■ Work item: Every record below is to be retyped exactly, with any pictures left out.

■ Dataset extract:
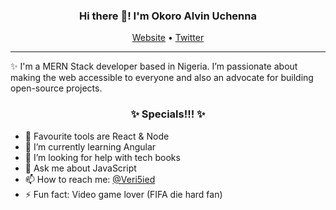 <h3 align="center">Hi there 👋! I'm Okoro Alvin Uchenna</h3>
<p align="center">
  <a href="https://alvinuchenna.netlify.app/">Website</a> •
  <a href="https://twitter.com/veri5ied">Twitter</a>
</p>


---

✨ I'm a MERN Stack developer based in Nigeria. I’m passionate about making the web accessible to everyone and also an advocate for building open-source projects.

<h3 align="center">✨ Specials!!! ✨</h3>

- 🔭 Favourite tools are React & Node
- 🌱 I’m currently learning Angular
- 🤔 I’m looking for help with tech books
- 💬 Ask me about JavaScript
- 📫 How to reach me: [@Veri5ied](https://twitter.com/veri5ied)
- ⚡ Fun fact: Video game lover (FIFA die hard fan)
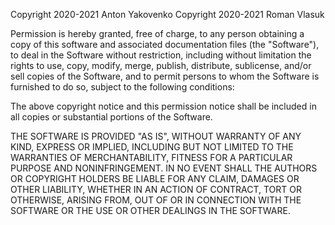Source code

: Copyright 2020-2021 Anton Yakovenko 
Copyright 2020-2021 Roman Vlasuk

Permission is hereby granted, free of charge, to any person obtaining a copy of this software 
and associated documentation files (the "Software"), to deal in the Software without restriction, 
including without limitation the rights to use, copy, modify, merge, publish, distribute, sublicense, 
and/or sell copies of the Software, and to permit persons to whom the Software is furnished to do so, 
subject to the following conditions:

The above copyright notice and this permission notice shall be included in all copies or substantial portions of the Software.

THE SOFTWARE IS PROVIDED "AS IS", WITHOUT WARRANTY OF ANY KIND, EXPRESS OR IMPLIED, INCLUDING BUT 
NOT LIMITED TO THE WARRANTIES OF MERCHANTABILITY, FITNESS FOR A PARTICULAR PURPOSE AND NONINFRINGEMENT. 
IN NO EVENT SHALL THE AUTHORS OR COPYRIGHT HOLDERS BE LIABLE FOR ANY CLAIM, DAMAGES OR OTHER LIABILITY,
WHETHER IN AN ACTION OF CONTRACT, TORT OR OTHERWISE, ARISING FROM, OUT OF OR IN CONNECTION WITH THE SOFTWARE 
OR THE USE OR OTHER DEALINGS IN THE SOFTWARE.
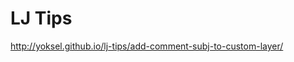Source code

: LJ Tips
=========

<a href="How to switch on comments subjects in custom layer">http://yoksel.github.io/lj-tips/add-comment-subj-to-custom-layer/</a>

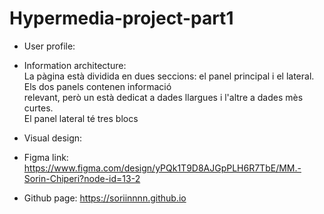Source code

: # Hypermedia-project-part1

- User profile: 

- Information architecture:<br/>
  La pàgina està dividida en dues seccions: el panel principal i el lateral. Els dos panels contenen informació            
  relevant, però   un està dedicat a dades llargues i l'altre a dades mès curtes.<br/>
  El panel lateral té tres blocs 

- Visual design:

- Figma link: https://www.figma.com/design/yPQk1T9D8AJGpPLH6R7TbE/MM.-Sorin-Chiperi?node-id=13-2

- Github page: https://soriinnnn.github.io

■ Written solution:
 <h3 align="center">Hi there 👋! I'm Okoro Alvin Uchenna</h3>
<p align="center">
  <a href="https://alvinuchenna.netlify.app/">Website</a> •
  <a href="https://twitter.com/veri5ied">Twitter</a>
</p>


---

✨ I'm a MERN Stack developer based in Nigeria. I’m passionate about making the web accessible to everyone and also an advocate for building open-source projects.

<h3 align="center">✨ Specials!!! ✨</h3>

- 🔭 Favourite tools are React & Node
- 🌱 I’m currently learning Angular
- 🤔 I’m looking for help with tech books
- 💬 Ask me about JavaScript
- 📫 How to reach me: [@Veri5ied](https://twitter.com/veri5ied)
- ⚡ Fun fact: Video game lover (FIFA die hard fan)
Source code

: Copyright 2020-2021 Anton Yakovenko 
Copyright 2020-2021 Roman Vlasuk

Permission is hereby granted, free of charge, to any person obtaining a copy of this software 
and associated documentation files (the "Software"), to deal in the Software without restriction, 
including without limitation the rights to use, copy, modify, merge, publish, distribute, sublicense, 
and/or sell copies of the Software, and to permit persons to whom the Software is furnished to do so, 
subject to the following conditions:

The above copyright notice and this permission notice shall be included in all copies or substantial portions of the Software.

THE SOFTWARE IS PROVIDED "AS IS", WITHOUT WARRANTY OF ANY KIND, EXPRESS OR IMPLIED, INCLUDING BUT 
NOT LIMITED TO THE WARRANTIES OF MERCHANTABILITY, FITNESS FOR A PARTICULAR PURPOSE AND NONINFRINGEMENT. 
IN NO EVENT SHALL THE AUTHORS OR COPYRIGHT HOLDERS BE LIABLE FOR ANY CLAIM, DAMAGES OR OTHER LIABILITY,
WHETHER IN AN ACTION OF CONTRACT, TORT OR OTHERWISE, ARISING FROM, OUT OF OR IN CONNECTION WITH THE SOFTWARE 
OR THE USE OR OTHER DEALINGS IN THE SOFTWARE.
Source code

: LJ Tips
=========

<a href="How to switch on comments subjects in custom layer">http://yoksel.github.io/lj-tips/add-comment-subj-to-custom-layer/</a>

Source code

: # Hypermedia-project-part1

- User profile: 

- Information architecture:<br/>
  La pàgina està dividida en dues seccions: el panel principal i el lateral. Els dos panels contenen informació            
  relevant, però   un està dedicat a dades llargues i l'altre a dades mès curtes.<br/>
  El panel lateral té tres blocs 

- Visual design:

- Figma link: https://www.figma.com/design/yPQk1T9D8AJGpPLH6R7TbE/MM.-Sorin-Chiperi?node-id=13-2

- Github page: https://soriinnnn.github.io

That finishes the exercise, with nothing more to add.